*What is expected*.
Repeat the following lines exactly and nothing else: the line containing "copy the text" and each line after it through the end of the listing.

(Data section)

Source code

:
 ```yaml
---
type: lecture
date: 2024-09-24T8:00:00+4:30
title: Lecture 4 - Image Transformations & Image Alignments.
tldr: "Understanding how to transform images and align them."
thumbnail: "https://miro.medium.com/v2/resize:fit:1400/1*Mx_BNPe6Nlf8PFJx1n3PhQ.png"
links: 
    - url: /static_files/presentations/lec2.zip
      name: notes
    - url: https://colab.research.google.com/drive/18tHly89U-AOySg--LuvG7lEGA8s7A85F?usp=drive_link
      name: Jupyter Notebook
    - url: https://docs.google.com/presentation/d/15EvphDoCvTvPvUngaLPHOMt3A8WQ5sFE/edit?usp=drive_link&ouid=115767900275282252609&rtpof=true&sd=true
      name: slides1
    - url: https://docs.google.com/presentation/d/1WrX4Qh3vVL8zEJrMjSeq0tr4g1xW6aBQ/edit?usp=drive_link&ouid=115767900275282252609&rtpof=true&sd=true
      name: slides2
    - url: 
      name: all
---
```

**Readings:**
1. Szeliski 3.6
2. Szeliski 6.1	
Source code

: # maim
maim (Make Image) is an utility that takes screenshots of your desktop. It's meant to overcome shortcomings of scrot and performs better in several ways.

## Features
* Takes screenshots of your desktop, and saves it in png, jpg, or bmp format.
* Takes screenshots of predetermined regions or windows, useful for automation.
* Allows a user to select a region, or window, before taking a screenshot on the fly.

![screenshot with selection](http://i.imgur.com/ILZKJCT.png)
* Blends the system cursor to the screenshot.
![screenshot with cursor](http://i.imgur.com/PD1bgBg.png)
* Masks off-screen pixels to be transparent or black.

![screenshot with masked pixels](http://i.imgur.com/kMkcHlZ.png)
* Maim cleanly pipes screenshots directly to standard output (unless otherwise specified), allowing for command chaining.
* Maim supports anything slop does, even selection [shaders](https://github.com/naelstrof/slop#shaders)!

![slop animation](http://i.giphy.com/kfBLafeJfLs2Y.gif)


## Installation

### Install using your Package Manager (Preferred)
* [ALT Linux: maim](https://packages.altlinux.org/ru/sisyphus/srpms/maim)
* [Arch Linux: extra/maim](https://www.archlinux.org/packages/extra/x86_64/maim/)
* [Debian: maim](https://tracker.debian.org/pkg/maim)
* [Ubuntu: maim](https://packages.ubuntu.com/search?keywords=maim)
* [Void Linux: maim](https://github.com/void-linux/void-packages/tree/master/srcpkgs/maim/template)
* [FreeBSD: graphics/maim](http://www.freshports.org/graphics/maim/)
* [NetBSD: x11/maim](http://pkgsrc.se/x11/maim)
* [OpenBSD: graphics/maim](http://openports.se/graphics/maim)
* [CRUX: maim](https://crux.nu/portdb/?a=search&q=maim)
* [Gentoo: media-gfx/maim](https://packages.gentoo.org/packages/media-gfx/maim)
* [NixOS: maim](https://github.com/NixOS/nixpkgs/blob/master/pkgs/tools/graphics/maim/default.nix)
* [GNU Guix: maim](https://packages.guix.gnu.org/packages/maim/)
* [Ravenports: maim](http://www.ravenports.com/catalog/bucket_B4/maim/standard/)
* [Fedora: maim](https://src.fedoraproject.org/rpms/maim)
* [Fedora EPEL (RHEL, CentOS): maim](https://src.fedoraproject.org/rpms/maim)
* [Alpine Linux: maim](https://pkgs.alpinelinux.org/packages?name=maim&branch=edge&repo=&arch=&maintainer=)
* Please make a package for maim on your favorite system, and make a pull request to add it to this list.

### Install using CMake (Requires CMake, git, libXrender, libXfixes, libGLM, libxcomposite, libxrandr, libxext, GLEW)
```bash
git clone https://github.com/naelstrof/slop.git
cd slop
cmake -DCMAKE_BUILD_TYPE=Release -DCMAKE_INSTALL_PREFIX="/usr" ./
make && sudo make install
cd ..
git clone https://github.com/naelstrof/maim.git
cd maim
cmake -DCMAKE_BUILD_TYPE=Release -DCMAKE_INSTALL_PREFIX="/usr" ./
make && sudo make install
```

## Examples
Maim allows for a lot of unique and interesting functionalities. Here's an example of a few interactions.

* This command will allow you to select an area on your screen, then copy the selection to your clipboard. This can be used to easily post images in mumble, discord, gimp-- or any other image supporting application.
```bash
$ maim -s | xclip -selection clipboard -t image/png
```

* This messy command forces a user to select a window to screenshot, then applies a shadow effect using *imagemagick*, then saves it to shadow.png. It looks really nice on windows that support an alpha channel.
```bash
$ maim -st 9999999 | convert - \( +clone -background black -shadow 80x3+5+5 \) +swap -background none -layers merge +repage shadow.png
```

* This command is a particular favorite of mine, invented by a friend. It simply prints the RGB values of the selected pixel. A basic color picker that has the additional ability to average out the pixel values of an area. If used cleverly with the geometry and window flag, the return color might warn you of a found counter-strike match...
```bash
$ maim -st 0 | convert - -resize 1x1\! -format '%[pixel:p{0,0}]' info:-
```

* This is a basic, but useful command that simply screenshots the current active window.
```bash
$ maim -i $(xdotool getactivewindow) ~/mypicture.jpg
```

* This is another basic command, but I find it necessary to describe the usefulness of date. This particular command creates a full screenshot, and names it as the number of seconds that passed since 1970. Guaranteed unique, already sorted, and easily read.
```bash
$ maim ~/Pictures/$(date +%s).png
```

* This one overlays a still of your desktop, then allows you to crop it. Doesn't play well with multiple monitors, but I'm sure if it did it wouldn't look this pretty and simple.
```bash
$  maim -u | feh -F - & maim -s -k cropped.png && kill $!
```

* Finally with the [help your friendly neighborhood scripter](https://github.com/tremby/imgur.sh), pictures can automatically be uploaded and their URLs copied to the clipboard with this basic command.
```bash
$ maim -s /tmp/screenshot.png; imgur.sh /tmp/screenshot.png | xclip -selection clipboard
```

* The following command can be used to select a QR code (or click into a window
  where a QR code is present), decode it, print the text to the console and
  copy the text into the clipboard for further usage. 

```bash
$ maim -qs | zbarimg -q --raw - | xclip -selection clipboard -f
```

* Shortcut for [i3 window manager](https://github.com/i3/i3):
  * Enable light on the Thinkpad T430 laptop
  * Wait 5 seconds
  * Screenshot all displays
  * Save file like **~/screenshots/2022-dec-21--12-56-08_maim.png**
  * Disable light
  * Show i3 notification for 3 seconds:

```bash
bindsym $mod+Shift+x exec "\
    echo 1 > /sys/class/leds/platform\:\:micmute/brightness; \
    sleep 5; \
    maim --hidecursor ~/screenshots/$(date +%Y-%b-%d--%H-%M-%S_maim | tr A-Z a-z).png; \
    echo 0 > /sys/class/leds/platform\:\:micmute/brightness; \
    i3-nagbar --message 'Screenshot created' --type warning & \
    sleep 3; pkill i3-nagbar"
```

(End Data section)

*The completed task*.
  copy the text into the clipboard for further usage. 

```bash
$ maim -qs | zbarimg -q --raw - | xclip -selection clipboard -f
```

* Shortcut for [i3 window manager](https://github.com/i3/i3):
  * Enable light on the Thinkpad T430 laptop
  * Wait 5 seconds
  * Screenshot all displays
  * Save file like **~/screenshots/2022-dec-21--12-56-08_maim.png**
  * Disable light
  * Show i3 notification for 3 seconds:

```bash
bindsym $mod+Shift+x exec "\
    echo 1 > /sys/class/leds/platform\:\:micmute/brightness; \
    sleep 5; \
    maim --hidecursor ~/screenshots/$(date +%Y-%b-%d--%H-%M-%S_maim | tr A-Z a-z).png; \
    echo 0 > /sys/class/leds/platform\:\:micmute/brightness; \
    i3-nagbar --message 'Screenshot created' --type warning & \
    sleep 3; pkill i3-nagbar"
```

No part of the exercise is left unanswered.